## Task details:
The result should be a full, exact repeat of the entries, free of pictures.

--- Extracted entries Enclosed Below ---

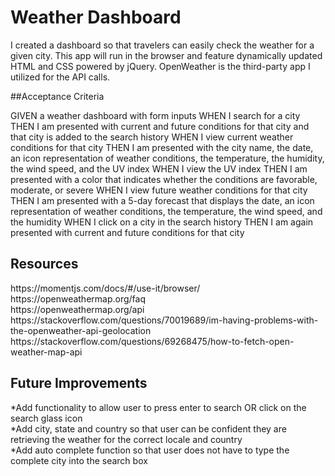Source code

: <h1>Weather Dashboard</h1>

I created a dashboard so that travelers can easily check the weather for a given city. This app will run in the browser and feature dynamically updated HTML and CSS powered by jQuery. OpenWeather is the third-party app I utilized for the API calls.

##Acceptance Criteria

GIVEN a weather dashboard with form inputs
WHEN I search for a city
THEN I am presented with current and future conditions for that city and that city is added to the search history
WHEN I view current weather conditions for that city
THEN I am presented with the city name, the date, an icon representation of weather conditions, the temperature, the humidity, the wind speed, and the UV index
WHEN I view the UV index
THEN I am presented with a color that indicates whether the conditions are favorable, moderate, or severe
WHEN I view future weather conditions for that city
THEN I am presented with a 5-day forecast that displays the date, an icon representation of weather conditions, the temperature, the wind speed, and the humidity
WHEN I click on a city in the search history
THEN I am again presented with current and future conditions for that city

<h2>Resources</h2>
https://momentjs.com/docs/#/use-it/browser/
<br>
https://openweathermap.org/faq
<br>
https://openweathermap.org/api
<br>
https://stackoverflow.com/questions/70019689/im-having-problems-with-the-openweather-api-geolocation
<br>
https://stackoverflow.com/questions/69268475/how-to-fetch-open-weather-map-api

<h2>Future Improvements</h2>
*Add functionality to allow user to press enter to search OR click on the search glass icon
<br>
*Add city, state and country so that user can be confident they are retrieving the weather for the correct locale and country
<br>
*Add auto complete function so that user does not have to type the complete city into the search box
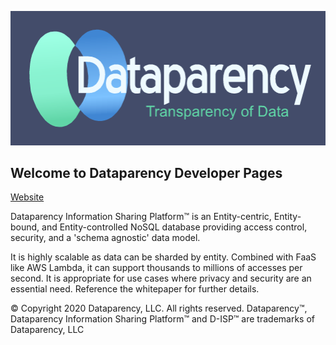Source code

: 
![GitHub Logo](DataparencyLogoDarkBlue.png)
## Welcome to Dataparency Developer Pages
[Website](https://dataparency-dev.github.io/)

Dataparency Information Sharing Platform&trade; is an Entity-centric, Entity-bound, and Entity-controlled NoSQL database providing access control, security, and a 'schema agnostic' data model. 

It is highly scalable as data can be sharded by entity. Combined with FaaS like AWS Lambda, it can support thousands to millions of accesses per second. 
It is appropriate for use cases where privacy and security are an essential need.
Reference the whitepaper for further details.

&copy; Copyright 2020 Dataparency, LLC. All rights reserved. Dataparency&trade;, Dataparency Information Sharing Platform&trade; and D-ISP&trade; are trademarks of Dataparency, LLC

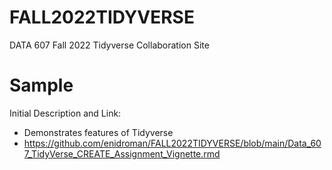 # FALL2022TIDYVERSE
DATA 607 Fall 2022 Tidyverse Collaboration Site

# Sample
Initial Description and Link: 
* Demonstrates features of Tidyverse
* https://github.com/enidroman/FALL2022TIDYVERSE/blob/main/Data_607_TidyVerse_CREATE_Assignment_Vignette.rmd

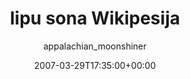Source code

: ---
title: 'lipu sona Wikipesija'
posts: 18
hash: 't695'
author: 'appalachian_moonshiner'
date: 2007-03-29T17:35:00+00:00
sources:
  - http://forums.tokipona.org/viewtopic.php%3Ft=695.html
---
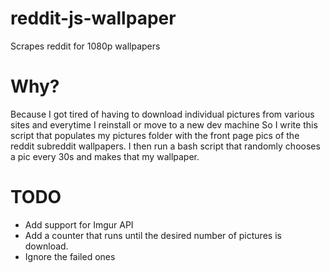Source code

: # reddit-js-wallpaper
Scrapes reddit for 1080p wallpapers

# Why?

Because I got tired of having to download individual pictures from various sites and everytime I reinstall or move to a new dev machine
So I write this script that populates my pictures folder with the front page pics of the reddit subreddit wallpapers. I then run a bash
script that randomly chooses a pic every 30s and makes that my wallpaper. 

# TODO

 * Add support for Imgur API
 * Add a counter that runs until the desired number of pictures is download.
 * Ignore the failed ones

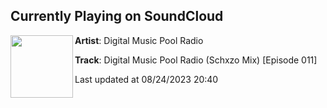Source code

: ## Currently Playing on SoundCloud

[<img align="left" width="100" src="https://i1.sndcdn.com/artworks-LdeGcFGMohlgQ1Dq-Qb4S6g-t500x500.jpg">](https://soundcloud.com/dmusicpool/digital-music-pool-radio-schxzo-mix-episode-011)

**Artist**: Digital Music Pool Radio 

**Track**: Digital Music Pool Radio (Schxzo Mix) [Episode 011]

Last updated at 08/24/2023 20:40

--- End of Enclosed Extracted entries ---

## Answer to this problem:
Source code

: <h1>Weather Dashboard</h1>

I created a dashboard so that travelers can easily check the weather for a given city. This app will run in the browser and feature dynamically updated HTML and CSS powered by jQuery. OpenWeather is the third-party app I utilized for the API calls.

##Acceptance Criteria

GIVEN a weather dashboard with form inputs
WHEN I search for a city
THEN I am presented with current and future conditions for that city and that city is added to the search history
WHEN I view current weather conditions for that city
THEN I am presented with the city name, the date, an icon representation of weather conditions, the temperature, the humidity, the wind speed, and the UV index
WHEN I view the UV index
THEN I am presented with a color that indicates whether the conditions are favorable, moderate, or severe
WHEN I view future weather conditions for that city
THEN I am presented with a 5-day forecast that displays the date, an icon representation of weather conditions, the temperature, the wind speed, and the humidity
WHEN I click on a city in the search history
THEN I am again presented with current and future conditions for that city

<h2>Resources</h2>
https://momentjs.com/docs/#/use-it/browser/
<br>
https://openweathermap.org/faq
<br>
https://openweathermap.org/api
<br>
https://stackoverflow.com/questions/70019689/im-having-problems-with-the-openweather-api-geolocation
<br>
https://stackoverflow.com/questions/69268475/how-to-fetch-open-weather-map-api

<h2>Future Improvements</h2>
*Add functionality to allow user to press enter to search OR click on the search glass icon
<br>
*Add city, state and country so that user can be confident they are retrieving the weather for the correct locale and country
<br>
*Add auto complete function so that user does not have to type the complete city into the search box
Source code

: 
![GitHub Logo](DataparencyLogoDarkBlue.png)
## Welcome to Dataparency Developer Pages
[Website](https://dataparency-dev.github.io/)

Dataparency Information Sharing Platform&trade; is an Entity-centric, Entity-bound, and Entity-controlled NoSQL database providing access control, security, and a 'schema agnostic' data model. 

It is highly scalable as data can be sharded by entity. Combined with FaaS like AWS Lambda, it can support thousands to millions of accesses per second. 
It is appropriate for use cases where privacy and security are an essential need.
Reference the whitepaper for further details.

&copy; Copyright 2020 Dataparency, LLC. All rights reserved. Dataparency&trade;, Dataparency Information Sharing Platform&trade; and D-ISP&trade; are trademarks of Dataparency, LLC

 # FALL2022TIDYVERSE
DATA 607 Fall 2022 Tidyverse Collaboration Site

# Sample
Initial Description and Link: 
* Demonstrates features of Tidyverse
* https://github.com/enidroman/FALL2022TIDYVERSE/blob/main/Data_607_TidyVerse_CREATE_Assignment_Vignette.rmd

Source code

: ---
title: 'lipu sona Wikipesija'
posts: 18
hash: 't695'
author: 'appalachian_moonshiner'
date: 2007-03-29T17:35:00+00:00
sources:
  - http://forums.tokipona.org/viewtopic.php%3Ft=695.html
---
Source code

: # reddit-js-wallpaper
Scrapes reddit for 1080p wallpapers

# Why?

Because I got tired of having to download individual pictures from various sites and everytime I reinstall or move to a new dev machine
So I write this script that populates my pictures folder with the front page pics of the reddit subreddit wallpapers. I then run a bash
script that randomly chooses a pic every 30s and makes that my wallpaper. 

# TODO

 * Add support for Imgur API
 * Add a counter that runs until the desired number of pictures is download.
 * Ignore the failed ones

Source code

: ## Currently Playing on SoundCloud

[<img align="left" width="100" src="https://i1.sndcdn.com/artworks-LdeGcFGMohlgQ1Dq-Qb4S6g-t500x500.jpg">](https://soundcloud.com/dmusicpool/digital-music-pool-radio-schxzo-mix-episode-011)

**Artist**: Digital Music Pool Radio 

**Track**: Digital Music Pool Radio (Schxzo Mix) [Episode 011]

Last updated at 08/24/2023 20:40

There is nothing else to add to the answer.